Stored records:

★ ★ ★ ★ ★

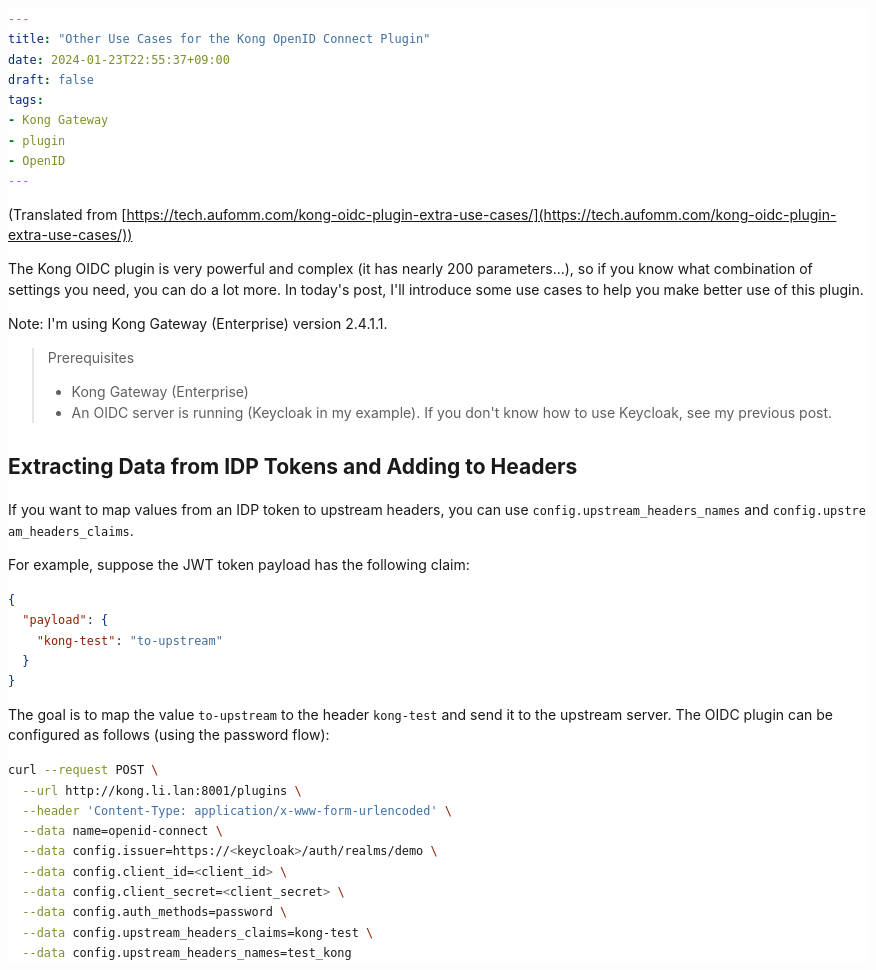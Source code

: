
 ```yaml
---
title: "Other Use Cases for the Kong OpenID Connect Plugin"
date: 2024-01-23T22:55:37+09:00
draft: false
tags:
- Kong Gateway
- plugin
- OpenID
---
```


(Translated from [https://tech.aufomm.com/kong-oidc-plugin-extra-use-cases/](https://tech.aufomm.com/kong-oidc-plugin-extra-use-cases/))

The Kong OIDC plugin is very powerful and complex (it has nearly 200 parameters...), so if you know what combination of settings you need, you can do a lot more. In today's post, I'll introduce some use cases to help you make better use of this plugin.

Note: I'm using Kong Gateway (Enterprise) version 2.4.1.1.

> Prerequisites
>
> - Kong Gateway (Enterprise)
> - An OIDC server is running (Keycloak in my example). If you don't know how to use Keycloak, see my previous post.

## Extracting Data from IDP Tokens and Adding to Headers

If you want to map values from an IDP token to upstream headers, you can use `config.upstream_headers_names` and `config.upstream_headers_claims`.

For example, suppose the JWT token payload has the following claim:

```json
{
  "payload": {
    "kong-test": "to-upstream"
  }
}
```

The goal is to map the value `to-upstream` to the header `kong-test` and send it to the upstream server. The OIDC plugin can be configured as follows (using the password flow):

```bash
curl --request POST \
  --url http://kong.li.lan:8001/plugins \
  --header 'Content-Type: application/x-www-form-urlencoded' \
  --data name=openid-connect \
  --data config.issuer=https://<keycloak>/auth/realms/demo \
  --data config.client_id=<client_id> \
  --data config.client_secret=<client_secret> \
  --data config.auth_methods=password \
  --data config.upstream_headers_claims=kong-test \
  --data config.upstream_headers_names=test_kong 
```

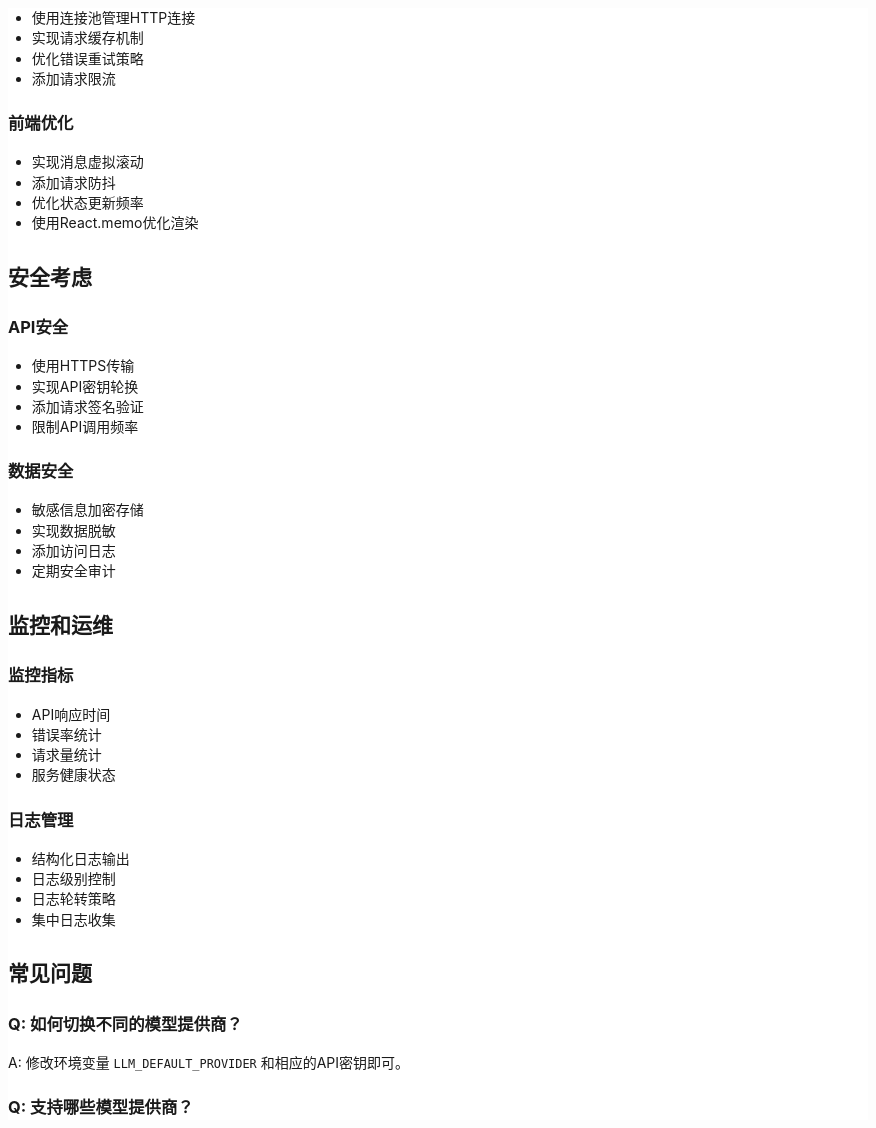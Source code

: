 - 使用连接池管理HTTP连接
- 实现请求缓存机制
- 优化错误重试策略
- 添加请求限流

### 前端优化

- 实现消息虚拟滚动
- 添加请求防抖
- 优化状态更新频率
- 使用React.memo优化渲染

## 安全考虑

### API安全

- 使用HTTPS传输
- 实现API密钥轮换
- 添加请求签名验证
- 限制API调用频率

### 数据安全

- 敏感信息加密存储
- 实现数据脱敏
- 添加访问日志
- 定期安全审计

## 监控和运维

### 监控指标

- API响应时间
- 错误率统计
- 请求量统计
- 服务健康状态

### 日志管理

- 结构化日志输出
- 日志级别控制
- 日志轮转策略
- 集中日志收集

## 常见问题

### Q: 如何切换不同的模型提供商？

A: 修改环境变量 `LLM_DEFAULT_PROVIDER` 和相应的API密钥即可。

### Q: 支持哪些模型提供商？
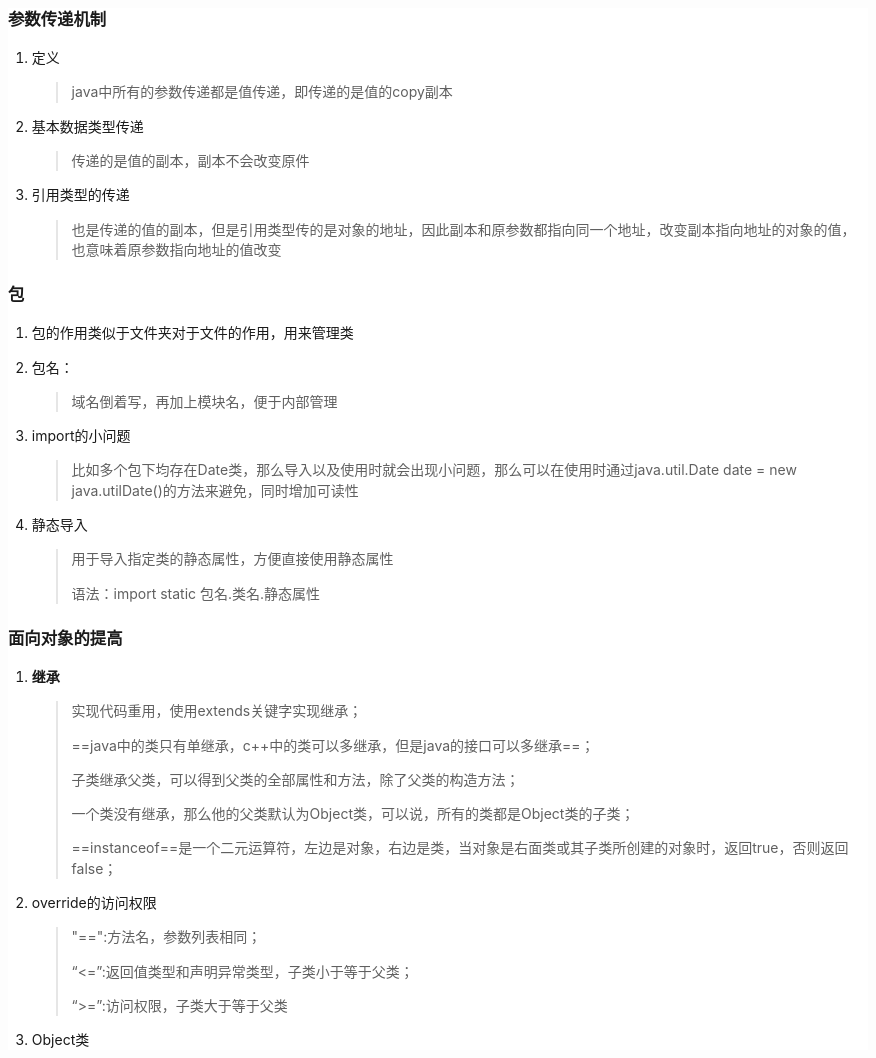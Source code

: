 

### 参数传递机制

1. 定义

   > java中所有的参数传递都是值传递，即传递的是值的copy副本

2. 基本数据类型传递

   > 传递的是值的副本，副本不会改变原件

3. 引用类型的传递

   > 也是传递的值的副本，但是引用类型传的是对象的地址，因此副本和原参数都指向同一个地址，改变副本指向地址的对象的值，也意味着原参数指向地址的值改变



### 包

1. 包的作用类似于文件夹对于文件的作用，用来管理类

2. 包名：

   > 域名倒着写，再加上模块名，便于内部管理 

3. import的小问题

   > 比如多个包下均存在Date类，那么导入以及使用时就会出现小问题，那么可以在使用时通过java.util.Date date = new java.utilDate()的方法来避免，同时增加可读性

4. 静态导入

   > 用于导入指定类的静态属性，方便直接使用静态属性
   >
   > 语法：import static 包名.类名.静态属性



### 面向对象的提高

1. **继承**

   > 实现代码重用，使用extends关键字实现继承；
   >
   > ==java中的类只有单继承，c++中的类可以多继承，但是java的接口可以多继承==；
   >
   > 子类继承父类，可以得到父类的全部属性和方法，除了父类的构造方法；
   >
   > 一个类没有继承，那么他的父类默认为Object类，可以说，所有的类都是Object类的子类；
   >
   > ==instanceof==是一个二元运算符，左边是对象，右边是类，当对象是右面类或其子类所创建的对象时，返回true，否则返回false；

2. override的访问权限

   > "==":方法名，参数列表相同；
   >
   > “<=”:返回值类型和声明异常类型，子类小于等于父类；
   >
   > “>=”:访问权限，子类大于等于父类

3. Object类
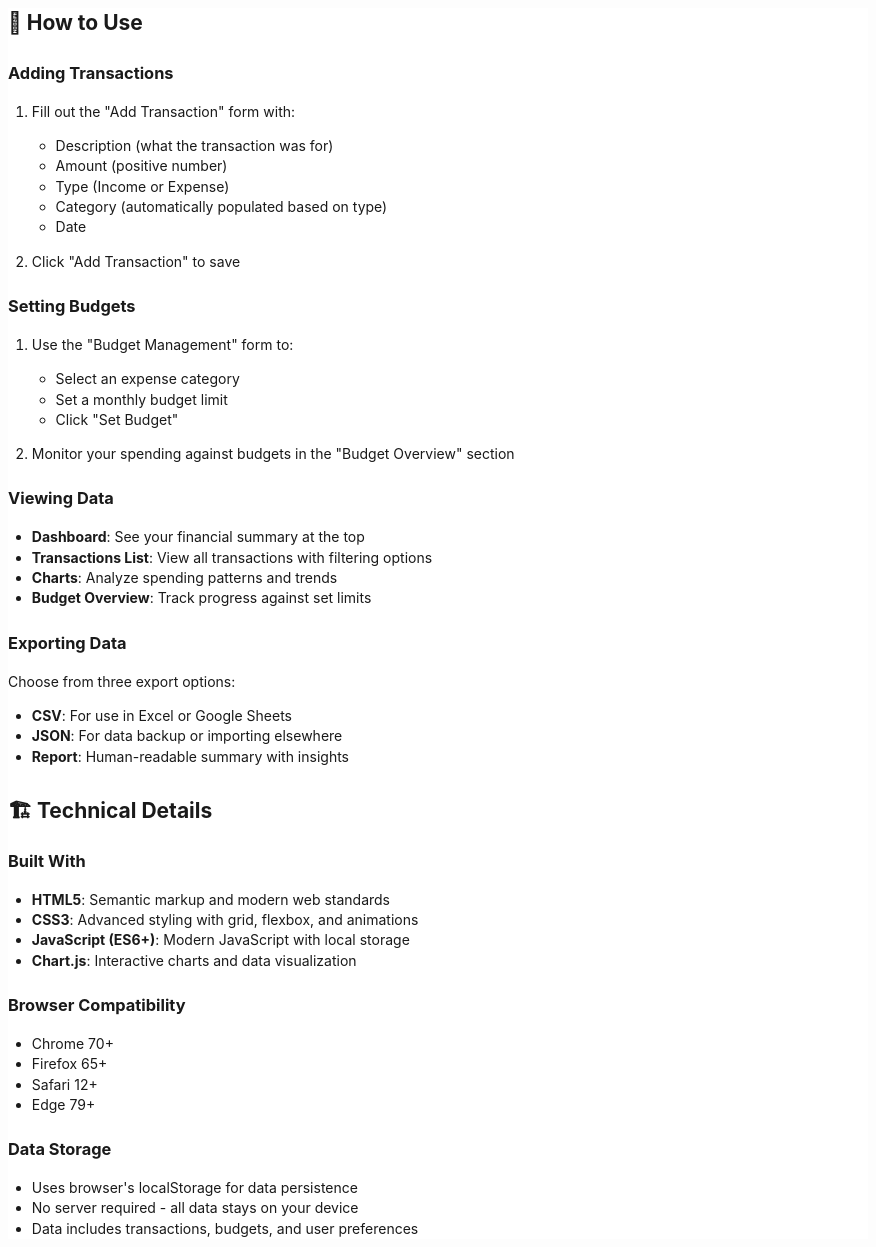 ## 📱 How to Use

### Adding Transactions
1. Fill out the "Add Transaction" form with:
   - Description (what the transaction was for)
   - Amount (positive number)
   - Type (Income or Expense)
   - Category (automatically populated based on type)
   - Date

2. Click "Add Transaction" to save

### Setting Budgets
1. Use the "Budget Management" form to:
   - Select an expense category
   - Set a monthly budget limit
   - Click "Set Budget"

2. Monitor your spending against budgets in the "Budget Overview" section

### Viewing Data
- **Dashboard**: See your financial summary at the top
- **Transactions List**: View all transactions with filtering options
- **Charts**: Analyze spending patterns and trends
- **Budget Overview**: Track progress against set limits

### Exporting Data
Choose from three export options:
- **CSV**: For use in Excel or Google Sheets
- **JSON**: For data backup or importing elsewhere
- **Report**: Human-readable summary with insights

## 🏗️ Technical Details

### Built With
- **HTML5**: Semantic markup and modern web standards
- **CSS3**: Advanced styling with grid, flexbox, and animations
- **JavaScript (ES6+)**: Modern JavaScript with local storage
- **Chart.js**: Interactive charts and data visualization

### Browser Compatibility
- Chrome 70+
- Firefox 65+
- Safari 12+
- Edge 79+

### Data Storage
- Uses browser's localStorage for data persistence
- No server required - all data stays on your device
- Data includes transactions, budgets, and user preferences
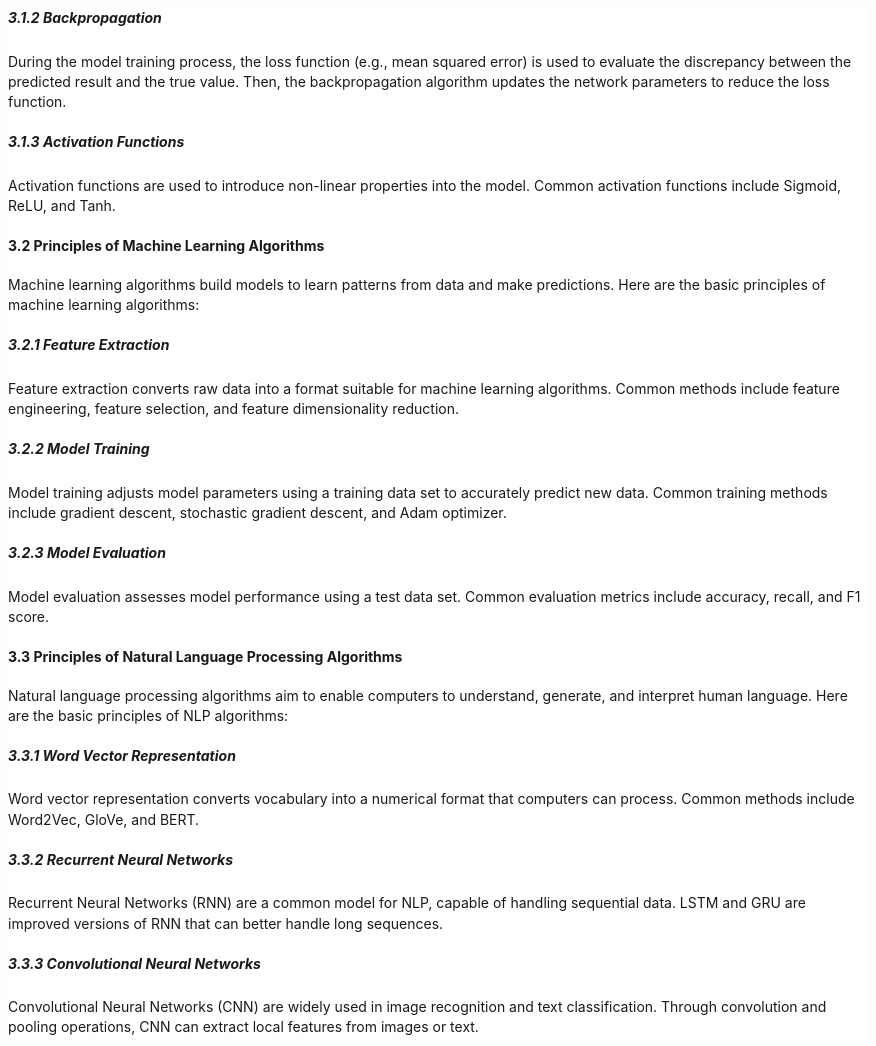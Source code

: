 ##### 3.1.2 Backpropagation
During the model training process, the loss function (e.g., mean squared error) is used to evaluate the discrepancy between the predicted result and the true value. Then, the backpropagation algorithm updates the network parameters to reduce the loss function.

##### 3.1.3 Activation Functions
Activation functions are used to introduce non-linear properties into the model. Common activation functions include Sigmoid, ReLU, and Tanh.

#### 3.2 Principles of Machine Learning Algorithms

Machine learning algorithms build models to learn patterns from data and make predictions. Here are the basic principles of machine learning algorithms:

##### 3.2.1 Feature Extraction
Feature extraction converts raw data into a format suitable for machine learning algorithms. Common methods include feature engineering, feature selection, and feature dimensionality reduction.

##### 3.2.2 Model Training
Model training adjusts model parameters using a training data set to accurately predict new data. Common training methods include gradient descent, stochastic gradient descent, and Adam optimizer.

##### 3.2.3 Model Evaluation
Model evaluation assesses model performance using a test data set. Common evaluation metrics include accuracy, recall, and F1 score.

#### 3.3 Principles of Natural Language Processing Algorithms

Natural language processing algorithms aim to enable computers to understand, generate, and interpret human language. Here are the basic principles of NLP algorithms:

##### 3.3.1 Word Vector Representation
Word vector representation converts vocabulary into a numerical format that computers can process. Common methods include Word2Vec, GloVe, and BERT.

##### 3.3.2 Recurrent Neural Networks
Recurrent Neural Networks (RNN) are a common model for NLP, capable of handling sequential data. LSTM and GRU are improved versions of RNN that can better handle long sequences.

##### 3.3.3 Convolutional Neural Networks
Convolutional Neural Networks (CNN) are widely used in image recognition and text classification. Through convolution and pooling operations, CNN can extract local features from images or text.

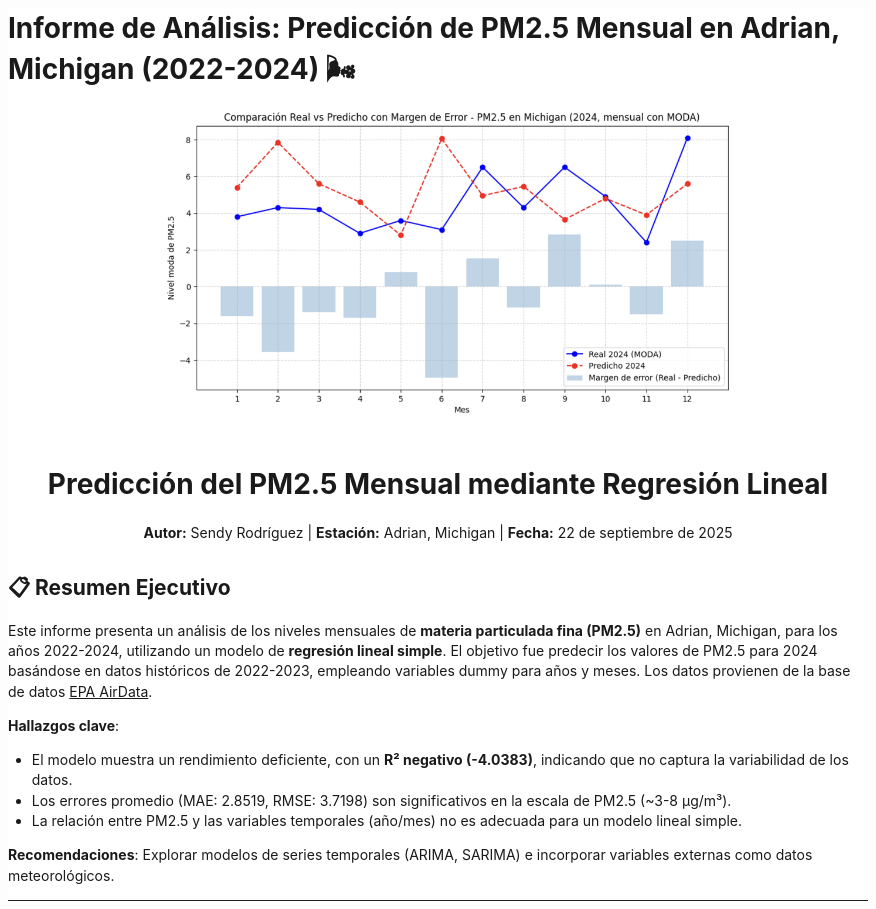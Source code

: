 # Informe de Análisis: Predicción de PM2.5 Mensual en Adrian, Michigan (2022-2024) 🌬️

<div align="center">
  <img src="./Alaska.png" alt="Gráfico de Comparación PM2.5 Real vs. Predicho" width="600">
  <h1>Predicción del PM2.5 Mensual mediante Regresión Lineal</h1>
  <p><strong>Autor:</strong> Sendy Rodríguez | <strong>Estación:</strong> Adrian, Michigan | <strong>Fecha:</strong> 22 de septiembre de 2025</p>
</div>

## 📋 Resumen Ejecutivo

Este informe presenta un análisis de los niveles mensuales de **materia particulada fina (PM2.5)** en Adrian, Michigan, para los años 2022-2024, utilizando un modelo de **regresión lineal simple**. El objetivo fue predecir los valores de PM2.5 para 2024 basándose en datos históricos de 2022-2023, empleando variables dummy para años y meses. Los datos provienen de la base de datos [EPA AirData](https://aqs.epa.gov/aqsweb/airdata/download_files.html).

**Hallazgos clave**:
- El modelo muestra un rendimiento deficiente, con un **R² negativo (-4.0383)**, indicando que no captura la variabilidad de los datos.
- Los errores promedio (MAE: 2.8519, RMSE: 3.7198) son significativos en la escala de PM2.5 (~3-8 μg/m³).
- La relación entre PM2.5 y las variables temporales (año/mes) no es adecuada para un modelo lineal simple.

**Recomendaciones**: Explorar modelos de series temporales (ARIMA, SARIMA) e incorporar variables externas como datos meteorológicos.

---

★ ★ ★ ★ ★

Task to complete:
Using the records above, print exactly the run of lines that starts with the line with "##### 3.3.2 Recurrent Neural Networks" and goes on through the line with "<h1>Predicción del PM2.5", pictures excluded.

Response area:
##### 3.3.2 Recurrent Neural Networks
Recurrent Neural Networks (RNN) are a common model for NLP, capable of handling sequential data. LSTM and GRU are improved versions of RNN that can better handle long sequences.

##### 3.3.3 Convolutional Neural Networks
Convolutional Neural Networks (CNN) are widely used in image recognition and text classification. Through convolution and pooling operations, CNN can extract local features from images or text.

Source code

: # Informe de Análisis: Predicción de PM2.5 Mensual en Adrian, Michigan (2022-2024) 🌬️

<div align="center">
  <img src="./Alaska.png" alt="Gráfico de Comparación PM2.5 Real vs. Predicho" width="600">
  <h1>Predicción del PM2.5 Mensual mediante Regresión Lineal</h1>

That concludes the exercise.